I first unified the painting by using gesso veils and washes, leaving some brilliant gems untouched. Then randomly glazing over with warm yellows (transparent yellow and red oxides, quin gold) then picking out some structure using black gesso, brushing, stamping, and collage.

I must have then made the right brain shift because the next thing I remember is looking at the above and thinking, "Oops! I forgot to take photos along the way!" Sorry about that. I'll try to explain. Click on the image and you'll get a better look. I basically started to respond to each decision, letting what was happening guide me to say, "Hey, what if...." so I veiled out the lower part gradually, scraping back, blotting, scratching out, writing into, to make an interesting surface. Then added more collage (upper left, center black), a bit more black gesso painted, black mark-making with Woody, prismacolor, then veiled the top with cerulean blue knocked back with black, greyed out, over-painted darker, blotted, scratched out.

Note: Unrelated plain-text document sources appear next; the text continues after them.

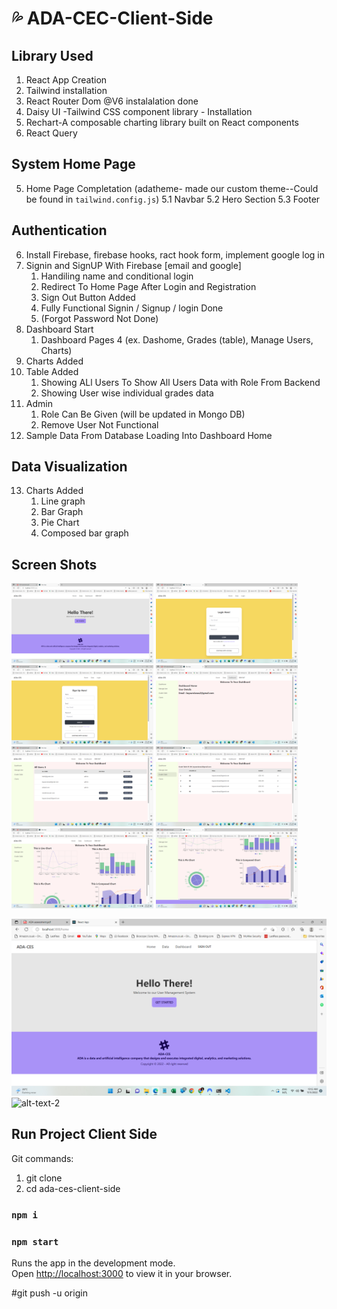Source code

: # 💦 ADA-CEC-Client-Side

## Library Used

1. React App Creation
2. Tailwind installation
3. React Router Dom @V6 instalalation done
4. Daisy UI -Tailwind CSS component library - Installation
5. Rechart-A composable charting library built on React components
6. React Query
## System Home Page

5. Home Page Completation (adatheme- made our custom theme--Could be found in `tailwind.config.js`)
    5.1 Navbar
    5.2 Hero Section
    5.3 Footer

## Authentication

6. Install Firebase, firebase hooks, ract hook form, implement google log in
7. Signin and SignUP With Firebase [email and google]
    1. Handiling name and conditional login
    2. Redirect To Home Page After Login and Registration
    3. Sign Out Button Added
    4. Fully Functional Signin / Signup / login Done
    5. (Forgot Password Not Done)
8. Dashboard Start
    1. Dashboard Pages 4 (ex. Dashome, Grades (table), Manage Users, Charts)
9. Charts Added
10. Table Added 
    1. Showing ALl Users To Show All Users Data with Role From Backend
    2. Showing User wise individual grades data
11. Admin 
    1. Role Can Be Given (will be updated in Mongo DB)
    2. Remove User Not Functional
12. Sample Data From Database Loading Into Dashboard Home 

## Data Visualization
13. Charts Added  
    1. Line graph
    2. Bar Graph
    3. Pie Chart
    4. Composed bar graph


## Screen Shots


<img src="./public/Project%20SS/Image%201.png" width="45%"></img> 
<img src="./public/Project%20SS/Image%202.png" width="45%"></img>
<img src="./public/Project%20SS/Image%203.png" width="45%"></img> 
<img src="./public/Project%20SS/Image%204.png" width="45%"></img>
<img src="./public/Project%20SS/Image%205.png" width="45%"></img> 
<img src="./public/Project%20SS/Image%206.png" width="45%"></img> 
<img src="./public/Project%20SS/Image%207.png" width="45%"></img> 
<img src="./public/Project%20SS/Image%208.png" width="45%"></img> 

![alt-text-1](./public/Project%20SS/Image%201.png "title-1") ![alt-text-2](./public/Project%20SS/Image%202.png.png "title-2")

## Run Project Client Side

Git commands: 
1. git clone <repo link>
2. cd ada-ces-client-side

### `npm i`

### `npm start`

Runs the app in the development mode.\
Open [http://localhost:3000](http://localhost:3000) to view it in your browser.

#git push -u origin <branch>
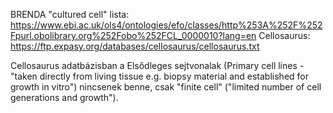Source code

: BRENDA "cultured cell" lista: https://www.ebi.ac.uk/ols4/ontologies/efo/classes/http%253A%252F%252Fpurl.obolibrary.org%252Fobo%252FCL_0000010?lang=en
Cellosaurus: https://ftp.expasy.org/databases/cellosaurus/cellosaurus.txt

Cellosaurus adatbázisban a Elsődleges sejtvonalak (Primary cell lines - "taken directly from living tissue e.g. biopsy material and established for growth in vitro") nincsenek benne, csak "finite cell" ("limited number of cell generations and growth").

Final touches after walking around with it for a couple of days: warmed up the yellow areas in spots, brought a bit of greyed lavander into the lower white middle to pick up some of the still bright magenta/violet peeking through the mid right and the veiled middle square, brightened the white squares in the black "building" in the middle to make it look painterly rather than just collaged and changed the lower right "window" to eliminate the symmetry in the piece. This work has such a cityscape feel that I added the three little abstract birds in the blue to the left of the black middle.

It has a good feel to it - gritty, decaying, precarious - just the way I like it!